PHILIPPINE authorities insist a Malaysia Airlines jet that went missing last year did not crash on to a remote island after a man's claims that wreckage had been found there made headlines.
THE precise fate of Flight 370, which went missing in March last year with 239 people on board, remains a mystery, and the latest reports appear to be yet another false lead based on no evidence.
While a wing part from the jet was found washed up on a beach in the Indian Ocean in July, the rest of the plane has yet to be found.
Malaysian media reported at the weekend that a Filipino man told Malaysian police that his relatives had found wreckage of a plane, with skeletons inside, in the jungles of the Philippines' remote Tawi-Tawi island chain.
Despite the report appearing to have little credibility, some media in Britain, the US, Singapore and elsewhere picked it up, saying wreckage of a plane had been found on the island and it could be from MH370.
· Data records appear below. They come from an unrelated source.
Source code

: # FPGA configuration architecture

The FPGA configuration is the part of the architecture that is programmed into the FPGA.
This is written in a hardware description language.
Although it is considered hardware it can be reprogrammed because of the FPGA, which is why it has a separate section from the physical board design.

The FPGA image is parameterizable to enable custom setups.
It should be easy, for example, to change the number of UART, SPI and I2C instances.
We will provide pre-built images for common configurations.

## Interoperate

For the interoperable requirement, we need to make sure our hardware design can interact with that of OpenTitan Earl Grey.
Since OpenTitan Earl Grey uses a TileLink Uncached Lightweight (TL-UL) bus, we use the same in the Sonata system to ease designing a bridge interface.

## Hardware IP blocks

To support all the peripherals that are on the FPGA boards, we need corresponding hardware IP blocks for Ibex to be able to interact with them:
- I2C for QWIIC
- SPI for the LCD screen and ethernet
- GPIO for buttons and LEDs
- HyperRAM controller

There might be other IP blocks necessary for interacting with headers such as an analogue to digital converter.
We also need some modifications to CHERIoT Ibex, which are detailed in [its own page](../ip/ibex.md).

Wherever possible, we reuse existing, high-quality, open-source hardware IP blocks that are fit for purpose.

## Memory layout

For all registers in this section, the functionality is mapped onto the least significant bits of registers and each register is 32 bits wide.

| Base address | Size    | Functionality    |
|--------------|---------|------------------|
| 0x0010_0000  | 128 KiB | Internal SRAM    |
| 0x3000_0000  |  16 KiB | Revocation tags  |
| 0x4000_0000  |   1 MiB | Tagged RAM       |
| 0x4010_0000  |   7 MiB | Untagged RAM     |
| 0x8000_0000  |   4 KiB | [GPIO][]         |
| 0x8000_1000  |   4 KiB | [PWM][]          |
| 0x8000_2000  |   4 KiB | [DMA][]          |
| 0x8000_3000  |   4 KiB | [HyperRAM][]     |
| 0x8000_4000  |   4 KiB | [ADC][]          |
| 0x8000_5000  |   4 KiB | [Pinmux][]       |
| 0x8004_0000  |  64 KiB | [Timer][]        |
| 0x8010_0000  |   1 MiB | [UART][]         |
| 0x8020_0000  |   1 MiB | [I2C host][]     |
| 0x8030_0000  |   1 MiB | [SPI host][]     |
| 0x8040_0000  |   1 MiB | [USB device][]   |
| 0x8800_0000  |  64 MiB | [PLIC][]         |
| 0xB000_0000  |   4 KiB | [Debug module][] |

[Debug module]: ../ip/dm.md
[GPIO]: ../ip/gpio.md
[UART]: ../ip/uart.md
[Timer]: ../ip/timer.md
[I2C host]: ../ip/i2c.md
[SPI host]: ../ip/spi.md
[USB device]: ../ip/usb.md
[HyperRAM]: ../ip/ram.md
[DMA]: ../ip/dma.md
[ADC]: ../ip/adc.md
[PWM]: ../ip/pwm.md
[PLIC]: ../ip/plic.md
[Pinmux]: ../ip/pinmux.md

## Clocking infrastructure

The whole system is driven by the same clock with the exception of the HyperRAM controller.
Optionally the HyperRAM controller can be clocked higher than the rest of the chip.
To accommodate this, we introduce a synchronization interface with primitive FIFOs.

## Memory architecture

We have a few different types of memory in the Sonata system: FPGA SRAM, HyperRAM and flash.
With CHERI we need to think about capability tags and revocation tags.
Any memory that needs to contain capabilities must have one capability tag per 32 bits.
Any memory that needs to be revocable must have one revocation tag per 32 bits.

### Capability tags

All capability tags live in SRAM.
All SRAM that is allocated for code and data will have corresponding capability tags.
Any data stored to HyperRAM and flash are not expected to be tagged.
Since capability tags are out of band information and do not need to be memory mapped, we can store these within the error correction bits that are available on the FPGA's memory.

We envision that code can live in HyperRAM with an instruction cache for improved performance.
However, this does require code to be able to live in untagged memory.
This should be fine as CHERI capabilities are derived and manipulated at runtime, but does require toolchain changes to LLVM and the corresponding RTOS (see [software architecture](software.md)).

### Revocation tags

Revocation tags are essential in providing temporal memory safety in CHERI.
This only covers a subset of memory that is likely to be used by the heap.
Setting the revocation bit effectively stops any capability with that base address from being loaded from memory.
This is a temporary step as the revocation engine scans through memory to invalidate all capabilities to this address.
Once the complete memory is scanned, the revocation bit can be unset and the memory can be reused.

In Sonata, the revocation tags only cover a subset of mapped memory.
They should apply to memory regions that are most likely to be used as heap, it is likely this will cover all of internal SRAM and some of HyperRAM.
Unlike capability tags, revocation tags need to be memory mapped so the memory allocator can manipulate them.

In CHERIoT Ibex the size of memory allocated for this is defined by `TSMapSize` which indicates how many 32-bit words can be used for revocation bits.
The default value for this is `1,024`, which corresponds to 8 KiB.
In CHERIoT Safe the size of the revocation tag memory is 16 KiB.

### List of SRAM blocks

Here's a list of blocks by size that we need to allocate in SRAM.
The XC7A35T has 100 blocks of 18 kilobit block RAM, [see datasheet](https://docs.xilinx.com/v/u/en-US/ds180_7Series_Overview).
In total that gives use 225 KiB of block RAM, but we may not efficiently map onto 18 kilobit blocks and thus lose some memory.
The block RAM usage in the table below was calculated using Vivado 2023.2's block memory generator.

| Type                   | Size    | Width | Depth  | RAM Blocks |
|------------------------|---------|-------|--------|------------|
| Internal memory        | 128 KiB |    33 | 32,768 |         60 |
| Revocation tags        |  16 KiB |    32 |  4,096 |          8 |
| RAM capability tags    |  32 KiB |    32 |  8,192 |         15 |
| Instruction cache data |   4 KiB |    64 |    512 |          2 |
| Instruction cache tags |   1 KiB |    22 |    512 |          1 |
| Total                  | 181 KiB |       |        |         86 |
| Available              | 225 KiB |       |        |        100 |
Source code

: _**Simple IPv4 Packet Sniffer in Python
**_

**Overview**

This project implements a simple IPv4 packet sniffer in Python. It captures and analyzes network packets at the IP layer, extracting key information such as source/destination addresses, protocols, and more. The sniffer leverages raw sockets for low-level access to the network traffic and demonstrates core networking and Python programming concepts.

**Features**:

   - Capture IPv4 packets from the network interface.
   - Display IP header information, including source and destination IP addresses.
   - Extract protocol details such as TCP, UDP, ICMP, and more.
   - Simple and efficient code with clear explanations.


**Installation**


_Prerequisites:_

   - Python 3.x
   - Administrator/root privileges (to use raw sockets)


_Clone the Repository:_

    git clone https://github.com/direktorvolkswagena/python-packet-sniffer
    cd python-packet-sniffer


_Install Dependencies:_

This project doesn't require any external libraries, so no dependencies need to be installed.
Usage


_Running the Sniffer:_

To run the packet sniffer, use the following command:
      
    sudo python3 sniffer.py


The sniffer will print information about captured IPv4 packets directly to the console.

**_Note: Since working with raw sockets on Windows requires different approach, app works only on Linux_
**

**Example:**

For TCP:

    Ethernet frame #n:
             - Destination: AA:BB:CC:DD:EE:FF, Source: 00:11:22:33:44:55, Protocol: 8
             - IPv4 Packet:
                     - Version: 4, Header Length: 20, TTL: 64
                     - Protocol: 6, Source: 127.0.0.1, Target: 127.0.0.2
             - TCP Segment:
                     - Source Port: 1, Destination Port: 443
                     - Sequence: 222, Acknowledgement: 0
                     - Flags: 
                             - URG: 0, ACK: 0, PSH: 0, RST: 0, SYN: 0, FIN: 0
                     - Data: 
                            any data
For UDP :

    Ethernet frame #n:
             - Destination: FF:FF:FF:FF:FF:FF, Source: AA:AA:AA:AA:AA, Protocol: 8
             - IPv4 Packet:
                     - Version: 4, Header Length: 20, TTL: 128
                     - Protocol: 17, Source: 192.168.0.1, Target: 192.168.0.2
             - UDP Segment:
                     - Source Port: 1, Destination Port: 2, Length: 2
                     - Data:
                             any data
Philippine authorities said on Tuesday that no plane wreckage had been found, and questioned the credibility of the apparent police witness.
"I sent people to the site where it (the plane wreck) was supposedly seen and the results were negative," the deputy police director of Tawi-Tawi, Superintendent Glenn Roy Gabor, told AFP by phone on Tuesday.
"There was someone who was spreading that story, but it has no truth to it and the person spreading it has disappeared."
Gabor said that if a big plane had crashed on Sagbay island, as the man reportedly claimed to Malaysian police, local residents would definitely have noticed.
"We interviewed the local people and they didn't see anything. That is a small area. It is impossible they wouldn't see something like that," he said.
Tawi-Tawi governor Nurbert Sahali also released a statement saying no wreckage had been found.
The Boeing 777 mysteriously disappeared as it was en route from Kuala Lumpur to Beijing.
Authorities believe it crashed into the Indian Ocean, but a massive investigation has failed to find the main body of the plane or determine why it went missing.
The only major breakthrough came in late July when a two-metre wing part washed up on a beach on Reunion, a French island in the Indian Ocean.
Authorities later confirmed it was from MH370, in the first confirmation that the plane had met a tragic end in the Indian Ocean. But the discovery has not led to any further hard evidence of what happened to the plane.